Lui, sa femme et leur fils ont passé la première semaine de la guerre à Tchernihiv, chez eux. Les explosions sont devenues plus fréquentes ; une bombe est tombée à 150 mètres de la maison et a détruit un cinéma. C’est alors qu’ils ont compris qu’il était temps de partir. Ils ont voyagé en voiture, s’arrêtant la nuit, et ont récupéré leur grand-mère qui était en vacances avec les enfants de sa sœur dans les Carpates. Le 9 mars, ils sont venus tous ensemble à l’école, y ont passé la nuit et se sont rendus à la frontière, prévoyant d’aller à Budapest puis à Munich. Roman dit qu’il est enregistré dans l’application Sharpe 3D. Il a reçu un courriel de leur part lui proposant de l’aide. Il a répondu et Sharp 3D a préparé un logement pour eux. Dans quelques jours, il prévoit de retourner à Tchernihiv pour récupérer sa mère et sa grand-mère et les envoyer chez son père à Paris.

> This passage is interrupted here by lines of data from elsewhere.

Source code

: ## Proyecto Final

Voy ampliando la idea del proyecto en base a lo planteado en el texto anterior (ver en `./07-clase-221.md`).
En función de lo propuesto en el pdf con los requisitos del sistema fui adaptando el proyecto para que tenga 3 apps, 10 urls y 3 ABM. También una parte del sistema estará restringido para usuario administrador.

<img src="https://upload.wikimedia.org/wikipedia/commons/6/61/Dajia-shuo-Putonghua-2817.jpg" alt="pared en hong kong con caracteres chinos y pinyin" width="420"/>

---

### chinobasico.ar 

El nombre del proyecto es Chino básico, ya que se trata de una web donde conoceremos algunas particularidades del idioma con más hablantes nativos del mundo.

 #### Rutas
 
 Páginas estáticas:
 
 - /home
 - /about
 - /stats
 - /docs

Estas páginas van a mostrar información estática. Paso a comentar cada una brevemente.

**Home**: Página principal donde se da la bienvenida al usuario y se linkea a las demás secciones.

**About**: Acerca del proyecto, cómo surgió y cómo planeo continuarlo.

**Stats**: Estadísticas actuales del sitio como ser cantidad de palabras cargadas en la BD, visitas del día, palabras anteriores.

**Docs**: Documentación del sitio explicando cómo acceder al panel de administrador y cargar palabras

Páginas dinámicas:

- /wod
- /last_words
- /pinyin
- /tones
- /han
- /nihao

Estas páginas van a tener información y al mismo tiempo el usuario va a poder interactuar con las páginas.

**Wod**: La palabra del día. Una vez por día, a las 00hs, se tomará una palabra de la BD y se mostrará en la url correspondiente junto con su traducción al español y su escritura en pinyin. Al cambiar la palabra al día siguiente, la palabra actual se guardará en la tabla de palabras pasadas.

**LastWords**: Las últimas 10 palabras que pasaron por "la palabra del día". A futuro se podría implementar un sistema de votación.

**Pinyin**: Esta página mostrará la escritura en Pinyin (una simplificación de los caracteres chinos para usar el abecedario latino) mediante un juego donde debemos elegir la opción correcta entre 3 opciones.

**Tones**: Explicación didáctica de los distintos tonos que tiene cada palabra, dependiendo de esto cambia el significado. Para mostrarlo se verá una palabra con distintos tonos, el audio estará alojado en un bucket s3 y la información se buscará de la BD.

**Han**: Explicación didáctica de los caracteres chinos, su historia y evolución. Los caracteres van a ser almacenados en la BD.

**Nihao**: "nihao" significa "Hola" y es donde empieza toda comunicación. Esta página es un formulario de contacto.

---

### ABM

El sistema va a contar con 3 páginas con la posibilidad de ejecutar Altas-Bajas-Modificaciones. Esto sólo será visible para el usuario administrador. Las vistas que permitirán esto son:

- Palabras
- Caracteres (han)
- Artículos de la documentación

Karina Syabro et ses enfants Karina et Zhenya, 4 et 7 ans, d’Izyum.
La famille s’est cachée des bombardements dans les sous-sols, d’abord chez les voisins, puis dans le leur. La plus jeune a pu dormir et l’aînée était assise avec sa mère en permanence et entendait tout : les avions qui survolaient les maisons, les tirs, les explosions. Elle dit que les murs de la cave tremblaient. Ils ont passé les deux derniers jours, lorsque les bombardements étaient intenses, dans l’église. Karina n’en pouvait plus. Elle a dit à son mari qu’elle avait peur qu’il arrive quelque chose aux enfants. Ils sont montés dans leur voiture et sont partis. Ils sont partis sous les tirs, ils avaient peur, ils se sont penchés dans la voiture. Les soldats ukrainiens leur ont indiqué le chemin le plus sûr. Ils sont rapidement tombés à court de carburant, et toutes les stations-service n’avaient plus d’essence. Finalement, ils sont tombés en panne sèche au milieu d’un champ. Karina se tenait sur la route et pleurait, demandant aux voitures qui passaient de l’aide. Une voiture s’est arrêtée et a remorqué leur voiture jusqu’à la ville la plus proche – Lozova, où ils ont laissé le véhicule et sont montés dans un train. Ils ont passé la nuit dans une gare routière. Un bénévole les a conduits de Lviv à l’école dans sa voiture. Le lendemain de leur départ, la mère de Karina a appelé pour dire que des chars russes circulaient dans les rues et que des connaissances qui tentaient de partir avaient été abattues. Cela fait plus d’une semaine qu’ils n’ont pas pu contacter leurs proches. Ils ne savent pas ce qu’ils vont faire. Le mari de Karina aide les autres et fait du bénévolat, tandis qu’elle reste avec les enfants. Ils ont l’intention de rester là pour le moment, tant que la situation est sûre.
Alina Lyakh, et ses enfants Diana et Damir, de Kharkiv.
Elle, son mari (absent sur la photo) et leurs enfants sont arrivés le 3 mars. À Kharkiv, ils se sont cachés des frappes aériennes dans le sous-sol, d’où ils sont sortis rapidement un jour pour se rendre à la gare sans même faire leurs bagages. La gare était bondée. Dans la panique, le garçon le plus âgé a été traîné dans le train, et les autres sont restés sur le quai. Alina s’est mise à crier, et par chance, ils ont réussi à embarquer tous ensemble. Il y avait 15 personnes dans le wagon, il était impossible de dormir, les enfants sont tombés malades. Le mari d’Alina les a accompagnés à l’école, les a aidés à s’installer et est retourné à Kharkiv pour récupérer leurs affaires et une voiture. Alina ne sait toujours pas ce qu’elle va faire maintenant. Elle a très peur que son mari soit envoyé à la guerre, et qu’elle se retrouve avec 2 jeunes enfants. Si son mari est mobilisé, elle partira à l’étranger.